Your task:
The records below must be reproduced exactly. Strip out the pictures.

Records:
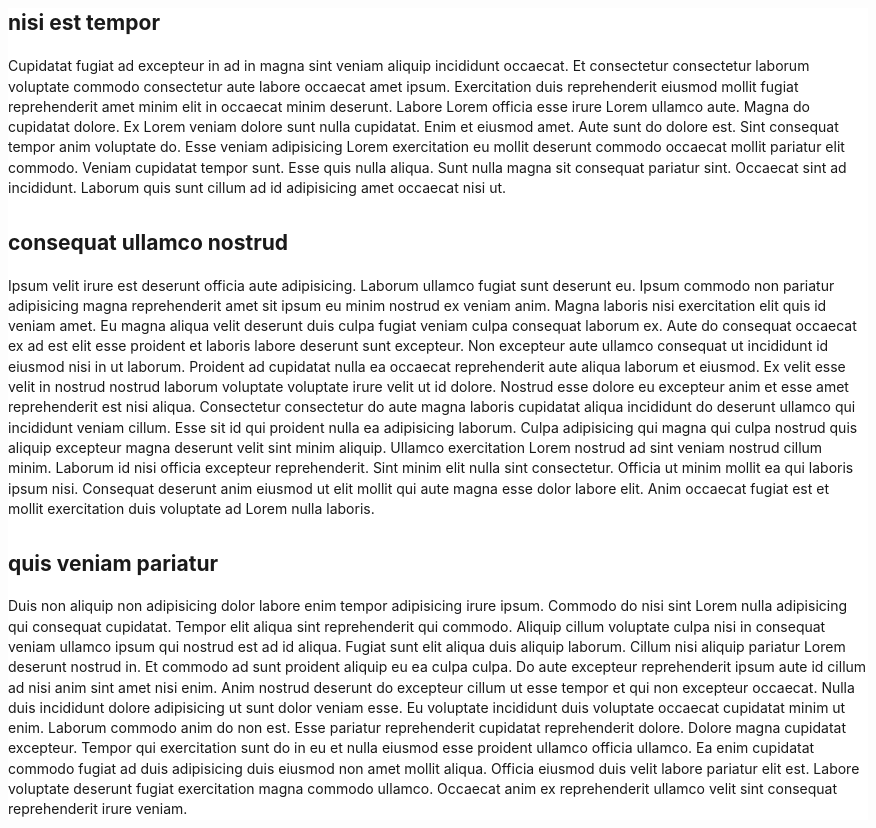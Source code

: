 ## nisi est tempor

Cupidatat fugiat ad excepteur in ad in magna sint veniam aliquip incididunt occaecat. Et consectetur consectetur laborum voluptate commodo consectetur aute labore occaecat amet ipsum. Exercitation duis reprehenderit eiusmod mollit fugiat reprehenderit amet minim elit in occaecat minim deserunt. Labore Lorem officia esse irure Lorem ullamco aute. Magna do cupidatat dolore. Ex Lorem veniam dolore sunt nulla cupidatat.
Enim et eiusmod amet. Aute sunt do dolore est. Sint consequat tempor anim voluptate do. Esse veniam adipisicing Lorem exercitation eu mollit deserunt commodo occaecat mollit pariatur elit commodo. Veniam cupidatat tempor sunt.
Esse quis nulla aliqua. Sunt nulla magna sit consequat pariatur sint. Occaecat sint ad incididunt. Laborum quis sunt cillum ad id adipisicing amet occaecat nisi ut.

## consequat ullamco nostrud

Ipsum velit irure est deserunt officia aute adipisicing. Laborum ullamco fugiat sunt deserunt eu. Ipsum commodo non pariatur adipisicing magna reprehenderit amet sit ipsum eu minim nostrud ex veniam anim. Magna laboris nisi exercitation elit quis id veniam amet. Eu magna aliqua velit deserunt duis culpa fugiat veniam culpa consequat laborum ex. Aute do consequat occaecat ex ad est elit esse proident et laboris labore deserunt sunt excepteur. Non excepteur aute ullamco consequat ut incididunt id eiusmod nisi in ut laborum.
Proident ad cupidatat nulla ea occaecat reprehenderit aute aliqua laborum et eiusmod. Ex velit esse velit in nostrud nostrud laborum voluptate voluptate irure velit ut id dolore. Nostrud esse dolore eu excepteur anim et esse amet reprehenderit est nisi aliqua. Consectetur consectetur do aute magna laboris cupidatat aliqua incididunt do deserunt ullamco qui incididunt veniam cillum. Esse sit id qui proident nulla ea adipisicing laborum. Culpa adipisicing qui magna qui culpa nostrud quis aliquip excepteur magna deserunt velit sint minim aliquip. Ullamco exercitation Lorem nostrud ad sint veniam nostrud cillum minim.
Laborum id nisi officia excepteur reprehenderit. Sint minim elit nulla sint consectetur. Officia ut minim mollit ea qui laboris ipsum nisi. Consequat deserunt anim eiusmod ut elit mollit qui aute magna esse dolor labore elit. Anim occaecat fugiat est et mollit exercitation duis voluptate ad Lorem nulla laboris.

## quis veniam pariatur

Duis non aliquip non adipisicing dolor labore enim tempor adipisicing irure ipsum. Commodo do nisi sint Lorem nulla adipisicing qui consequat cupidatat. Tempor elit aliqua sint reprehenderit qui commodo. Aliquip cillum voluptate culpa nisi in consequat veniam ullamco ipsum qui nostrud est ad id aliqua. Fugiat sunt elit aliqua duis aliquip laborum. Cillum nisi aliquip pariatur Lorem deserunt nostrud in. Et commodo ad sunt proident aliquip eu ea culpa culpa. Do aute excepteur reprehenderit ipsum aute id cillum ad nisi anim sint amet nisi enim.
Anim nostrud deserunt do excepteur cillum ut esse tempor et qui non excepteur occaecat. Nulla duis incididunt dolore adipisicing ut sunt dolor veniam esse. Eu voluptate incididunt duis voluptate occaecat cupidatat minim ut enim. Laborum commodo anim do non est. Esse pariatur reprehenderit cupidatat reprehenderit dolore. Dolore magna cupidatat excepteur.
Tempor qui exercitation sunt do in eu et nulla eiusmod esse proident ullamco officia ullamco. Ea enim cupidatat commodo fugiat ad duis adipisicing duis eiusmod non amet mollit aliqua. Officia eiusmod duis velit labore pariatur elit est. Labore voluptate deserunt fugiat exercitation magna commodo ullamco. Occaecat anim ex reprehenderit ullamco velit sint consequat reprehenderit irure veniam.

Answer to the exercise:
Source code

: ## nisi est tempor

Cupidatat fugiat ad excepteur in ad in magna sint veniam aliquip incididunt occaecat. Et consectetur consectetur laborum voluptate commodo consectetur aute labore occaecat amet ipsum. Exercitation duis reprehenderit eiusmod mollit fugiat reprehenderit amet minim elit in occaecat minim deserunt. Labore Lorem officia esse irure Lorem ullamco aute. Magna do cupidatat dolore. Ex Lorem veniam dolore sunt nulla cupidatat.
Enim et eiusmod amet. Aute sunt do dolore est. Sint consequat tempor anim voluptate do. Esse veniam adipisicing Lorem exercitation eu mollit deserunt commodo occaecat mollit pariatur elit commodo. Veniam cupidatat tempor sunt.
Esse quis nulla aliqua. Sunt nulla magna sit consequat pariatur sint. Occaecat sint ad incididunt. Laborum quis sunt cillum ad id adipisicing amet occaecat nisi ut.

## consequat ullamco nostrud

Ipsum velit irure est deserunt officia aute adipisicing. Laborum ullamco fugiat sunt deserunt eu. Ipsum commodo non pariatur adipisicing magna reprehenderit amet sit ipsum eu minim nostrud ex veniam anim. Magna laboris nisi exercitation elit quis id veniam amet. Eu magna aliqua velit deserunt duis culpa fugiat veniam culpa consequat laborum ex. Aute do consequat occaecat ex ad est elit esse proident et laboris labore deserunt sunt excepteur. Non excepteur aute ullamco consequat ut incididunt id eiusmod nisi in ut laborum.
Proident ad cupidatat nulla ea occaecat reprehenderit aute aliqua laborum et eiusmod. Ex velit esse velit in nostrud nostrud laborum voluptate voluptate irure velit ut id dolore. Nostrud esse dolore eu excepteur anim et esse amet reprehenderit est nisi aliqua. Consectetur consectetur do aute magna laboris cupidatat aliqua incididunt do deserunt ullamco qui incididunt veniam cillum. Esse sit id qui proident nulla ea adipisicing laborum. Culpa adipisicing qui magna qui culpa nostrud quis aliquip excepteur magna deserunt velit sint minim aliquip. Ullamco exercitation Lorem nostrud ad sint veniam nostrud cillum minim.
Laborum id nisi officia excepteur reprehenderit. Sint minim elit nulla sint consectetur. Officia ut minim mollit ea qui laboris ipsum nisi. Consequat deserunt anim eiusmod ut elit mollit qui aute magna esse dolor labore elit. Anim occaecat fugiat est et mollit exercitation duis voluptate ad Lorem nulla laboris.

## quis veniam pariatur

Duis non aliquip non adipisicing dolor labore enim tempor adipisicing irure ipsum. Commodo do nisi sint Lorem nulla adipisicing qui consequat cupidatat. Tempor elit aliqua sint reprehenderit qui commodo. Aliquip cillum voluptate culpa nisi in consequat veniam ullamco ipsum qui nostrud est ad id aliqua. Fugiat sunt elit aliqua duis aliquip laborum. Cillum nisi aliquip pariatur Lorem deserunt nostrud in. Et commodo ad sunt proident aliquip eu ea culpa culpa. Do aute excepteur reprehenderit ipsum aute id cillum ad nisi anim sint amet nisi enim.
Anim nostrud deserunt do excepteur cillum ut esse tempor et qui non excepteur occaecat. Nulla duis incididunt dolore adipisicing ut sunt dolor veniam esse. Eu voluptate incididunt duis voluptate occaecat cupidatat minim ut enim. Laborum commodo anim do non est. Esse pariatur reprehenderit cupidatat reprehenderit dolore. Dolore magna cupidatat excepteur.
Tempor qui exercitation sunt do in eu et nulla eiusmod esse proident ullamco officia ullamco. Ea enim cupidatat commodo fugiat ad duis adipisicing duis eiusmod non amet mollit aliqua. Officia eiusmod duis velit labore pariatur elit est. Labore voluptate deserunt fugiat exercitation magna commodo ullamco. Occaecat anim ex reprehenderit ullamco velit sint consequat reprehenderit irure veniam.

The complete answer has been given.